33.  In so far as the Government rely on the possibility of challenging the judges of the Commercial Section of the Zamość District Court, the Court observes that the applicant was not aware that judge M.S. had earlier filed her submission with the court. He had therefore no possibility to respond and could not have effectively challenged her.

34.  Consequently, the Government’s objection should be dismissed.

35.  The Court notes that the application is not manifestly ill-founded within the meaning of Article 35 § 3 of the Convention. It further notes that it is not inadmissible on any other grounds. It must therefore be declared admissible.

B.  Merits

1.  The parties’ submissions.

36.  The Government agreed that the judge M.S. had sat as a member of the Zamość District Court when the applicant’s request of 15 June 2004 was examined. They further confirmed that in the course of the proceedings judge M.S. had filed with the court her submission under section 122 § 1 of the Insolvency Act in which she presented her own calculation of the amount due to the applicant. However, the Government stressed that unlike in the case of Werner v. Poland (see, Werner v. Poland, no. 26760/95, 15 November 2001) in the present case the applicant had a possibility to appeal against the first instance’s decision. In addition, the applicant’s request for partial remuneration was examined in the so-called incidental procedure (postepowanie wpadkowe). In such a procedure, the court only assessed in a preliminary way the trustees’ future remuneration, to which he would be entitled after termination of the liquidation proceedings.

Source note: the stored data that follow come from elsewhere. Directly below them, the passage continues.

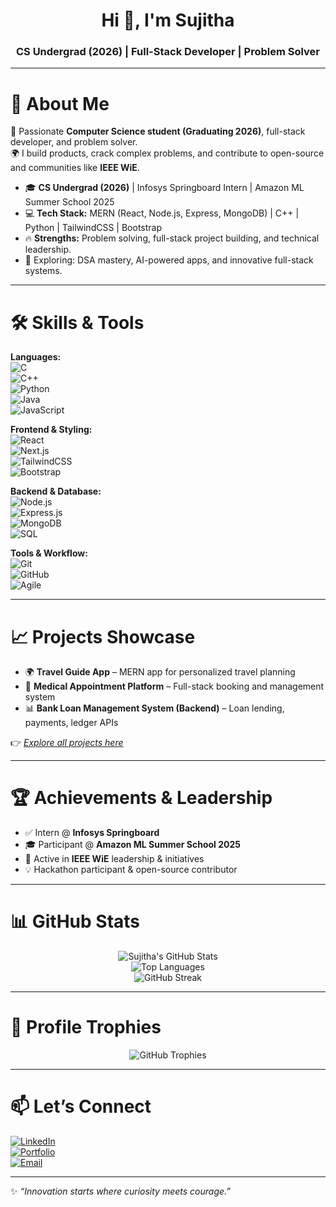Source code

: <!-- Banner / Intro -->
<h1 align="center">Hi 👋, I'm Sujitha</h1>
<h3 align="center">CS Undergrad (2026) | Full-Stack Developer | Problem Solver</h3>

---

# 💫 About Me  
🚀 Passionate **Computer Science student (Graduating 2026)**, full-stack developer, and problem solver.  
🌍 I build products, crack complex problems, and contribute to open-source and communities like **IEEE WiE**.  

- 🎓 **CS Undergrad (2026)** | Infosys Springboard Intern | Amazon ML Summer School 2025  
- 💻 **Tech Stack:** MERN (React, Node.js, Express, MongoDB) | C++ | Python | TailwindCSS | Bootstrap  
- 🔥 **Strengths:** Problem solving, full-stack project building, and technical leadership.  
- 🌟 Exploring: DSA mastery, AI-powered apps, and innovative full-stack systems.  

---

# 🛠️ Skills & Tools  
**Languages:**  
![C](https://img.shields.io/badge/C-00599C?style=for-the-badge&logo=c&logoColor=white)  
![C++](https://img.shields.io/badge/C++-00599C?style=for-the-badge&logo=cplusplus&logoColor=white)  
![Python](https://img.shields.io/badge/Python-3776AB?style=for-the-badge&logo=python&logoColor=yellow)  
![Java](https://img.shields.io/badge/Java-007396?style=for-the-badge&logo=openjdk&logoColor=white)  
![JavaScript](https://img.shields.io/badge/JavaScript-F7DF1E?style=for-the-badge&logo=javascript&logoColor=black)  

**Frontend & Styling:**  
![React](https://img.shields.io/badge/React-20232A?style=for-the-badge&logo=react&logoColor=61DAFB)  
![Next.js](https://img.shields.io/badge/Next.js-000000?style=for-the-badge&logo=nextdotjs&logoColor=white)  
![TailwindCSS](https://img.shields.io/badge/TailwindCSS-06B6D4?style=for-the-badge&logo=tailwindcss&logoColor=white)  
![Bootstrap](https://img.shields.io/badge/Bootstrap-563D7C?style=for-the-badge&logo=bootstrap&logoColor=white)  

**Backend & Database:**  
![Node.js](https://img.shields.io/badge/Node.js-339933?style=for-the-badge&logo=nodedotjs&logoColor=white)  
![Express.js](https://img.shields.io/badge/Express.js-000000?style=for-the-badge&logo=express&logoColor=white)  
![MongoDB](https://img.shields.io/badge/MongoDB-4EA94B?style=for-the-badge&logo=mongodb&logoColor=white)  
![SQL](https://img.shields.io/badge/SQL-4479A1?style=for-the-badge&logo=mysql&logoColor=white)  

**Tools & Workflow:**  
![Git](https://img.shields.io/badge/Git-F05032?style=for-the-badge&logo=git&logoColor=white)  
![GitHub](https://img.shields.io/badge/GitHub-181717?style=for-the-badge&logo=github&logoColor=white)  
![Agile](https://img.shields.io/badge/Agile-2496ED?style=for-the-badge&logo=scrumalliance&logoColor=white)  

---

# 📈 Projects Showcase  
- 🌍 **Travel Guide App** – MERN app for personalized travel planning  
- 🏥 **Medical Appointment Platform** – Full-stack booking and management system  
- 📊 **Bank Loan Management System (Backend)** – Loan lending, payments, ledger APIs  

👉 *[Explore all projects here](https://github.com/sujithachalla97?tab=repositories)*  

---

# 🏆 Achievements & Leadership  
- ✅ Intern @ **Infosys Springboard**  
- 🎓 Participant @ **Amazon ML Summer School 2025**  
- 🎤 Active in **IEEE WiE** leadership & initiatives  
- 💡 Hackathon participant & open-source contributor  

---

# 📊 GitHub Stats  
<div align="center">

![Sujitha's GitHub Stats](https://github-readme-stats.vercel.app/api?username=sujithachalla97&show_icons=true&theme=radical)  
![Top Languages](https://github-readme-stats.vercel.app/api/top-langs/?username=sujithachalla97&layout=compact&theme=radical)  
![GitHub Streak](https://github-readme-streak-stats.herokuapp.com/?user=sujithachalla97&theme=radical)  

</div>

---

# 🏅 Profile Trophies  
<p align="center">
  <img src="https://github-profile-trophy.vercel.app/?username=sujithachalla97&theme=darkhub&no-frame=false&margin-w=15" alt="GitHub Trophies"/>
</p>

---

# 📫 Let’s Connect  
[![LinkedIn](https://img.shields.io/badge/LinkedIn-blue?style=for-the-badge&logo=linkedin)](https://linkedin.com/in/saisujithakumarichalla)  
[![Portfolio](https://img.shields.io/badge/Portfolio-black?style=for-the-badge&logo=vercel)](https://yourportfolio.com)  
[![Email](https://img.shields.io/badge/Email-red?style=for-the-badge&logo=gmail)](mailto:saisujithakumarichalla@gmail.com)  

---

✨ *“Innovation starts where curiosity meets courage.”*  
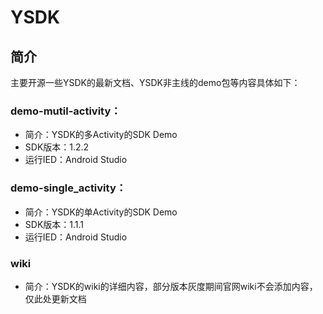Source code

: # YSDK

## 简介

主要开源一些YSDK的最新文档、YSDK非主线的demo包等内容具体如下：

### demo-mutil-activity：
	
- 简介：YSDK的多Activity的SDK Demo
- SDK版本：1.2.2
- 运行IED：Android Studio

### demo-single_activity：

- 简介：YSDK的单Activity的SDK Demo
- SDK版本：1.1.1
- 运行IED：Android Studio
	 
### wiki

- 简介：YSDK的wiki的详细内容，部分版本灰度期间官网wiki不会添加内容，仅此处更新文档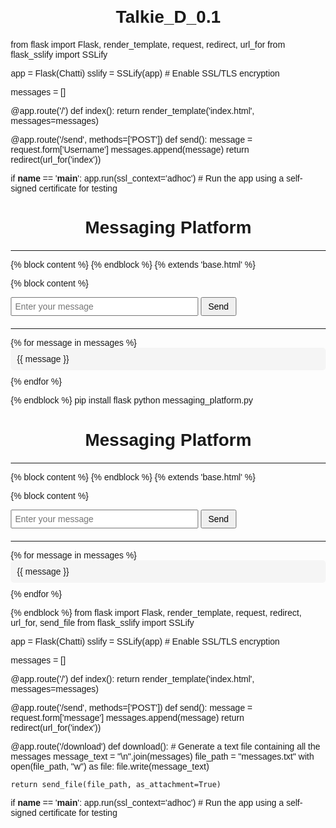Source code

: # Talkie_D_0.1
from flask import Flask, render_template, request, redirect, url_for
from flask_sslify import SSLify

app = Flask(Chatti)
sslify = SSLify(app)  # Enable SSL/TLS encryption

messages = []

@app.route('/')
def index():
    return render_template('index.html', messages=messages)

@app.route('/send', methods=['POST'])
def send():
    message = request.form['Username']
    messages.append(message)
    return redirect(url_for('index'))

if __name__ == '__main__':
    app.run(ssl_context='adhoc')  # Run the app using a self-signed certificate for testing

<!DOCTYPE html>
<html>
<head>
    <title>Messaging Platform</title>
</head>
<body>
    <h1>Messaging Platform</h1>
    <hr>
    {% block content %}
    {% endblock %}
</body>
</html>
{% extends 'base.html' %}

{% block content %}
    <form method="POST" action="/send">
        <input type="text" name="message" placeholder="Enter your message">
        <button type="submit">Send</button>
    </form>
    <hr>
    <ul>
        {% for message in messages %}
            <li>{{ message }}</li>
        {% endfor %}
    </ul>
{% endblock %}
pip install flask
python messaging_platform.py

<!DOCTYPE html>
<html>
<head>
    <title>Messaging Platform</title>
    <style>
        body {
            font-family: Arial, sans-serif;
            margin: 20px;
        }
        h1 {
            text-align: center;
            margin-bottom: 20px;
        }
        form {
            margin-bottom: 20px;
        }
        input[type="text"] {
            width: 300px;
            padding: 5px;
            font-size: 14px;
        }
        button[type="submit"] {
            padding: 5px 10px;
            font-size: 14px;
        }
        ul {
            list-style-type: none;
            padding: 0;
        }
        li {
            margin-bottom: 10px;
            background-color: #f5f5f5;
            padding: 10px;
            border-radius: 5px;
        }
    </style>
</head>
<body>
    <h1>Messaging Platform</h1>
    <hr>
    {% block content %}
    {% endblock %}
</body>
</html>
{% extends 'base.html' %}

{% block content %}
    <form method="POST" action="/send">
        <input type="text" name="message" placeholder="Enter your message">
        <button type="submit">Send</button>
    </form>
    <hr>
    <ul>
        {% for message in messages %}
            <li>{{ message }}</li>
        {% endfor %}
    </ul>
{% endblock %}
from flask import Flask, render_template, request, redirect, url_for, send_file
from flask_sslify import SSLify



app = Flask(Chatti)
sslify = SSLify(app)  # Enable SSL/TLS encryption

messages = []

@app.route('/')
def index():
    return render_template('index.html', messages=messages)

@app.route('/send', methods=['POST'])
def send():
    message = request.form['message']
    messages.append(message)
    return redirect(url_for('index'))

@app.route('/download')
def download():
    # Generate a text file containing all the messages
    message_text = "\n".join(messages)
    file_path = "messages.txt"
    with open(file_path, "w") as file:
        file.write(message_text)
    
    return send_file(file_path, as_attachment=True)

if __name__ == '__main__':
    app.run(ssl_context='adhoc')  # Run the app using a self-signed certificate for testing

37.  The Government further stressed that the applicant made use of the possibility to appeal to a second-instance court. His appeal was subsequently examined by a panel of three professional judges of the Lublin Regional Court, none of who could have been considered partial.

38.  They concluded that the applicant’s right to a fair hearing was not violated. Even if the participation of judge M.S. was not compatible with the guarantees of Article 6 of the Convention, the appellate procedure before the Lublin Regional Court “made reparation” for that breach.

39.  The applicant replied that his appeal against the decision of 30 September 2004 had been examined by the Lublin Regional Court at a session held in camera. Therefore he could not have effectively presented his case. In his opinion the appellate procedure had not remedied the lack of impartiality of the first-instance court.

2.  The Court’s assessment

40.  The Court recalls that there are two tests for assessing whether a tribunal is impartial within the meaning of Article 6 § 1: the first consists in seeking to determine the personal conviction of a particular judge in a given case and the second in ascertaining whether the judge offered guarantees sufficient to exclude any legitimate doubt in this respect (see, among other authorities, the Gautrin and Others v. France judgment of 20 May 1998, Reports 1998-III, pp. 1030-1031, § 58).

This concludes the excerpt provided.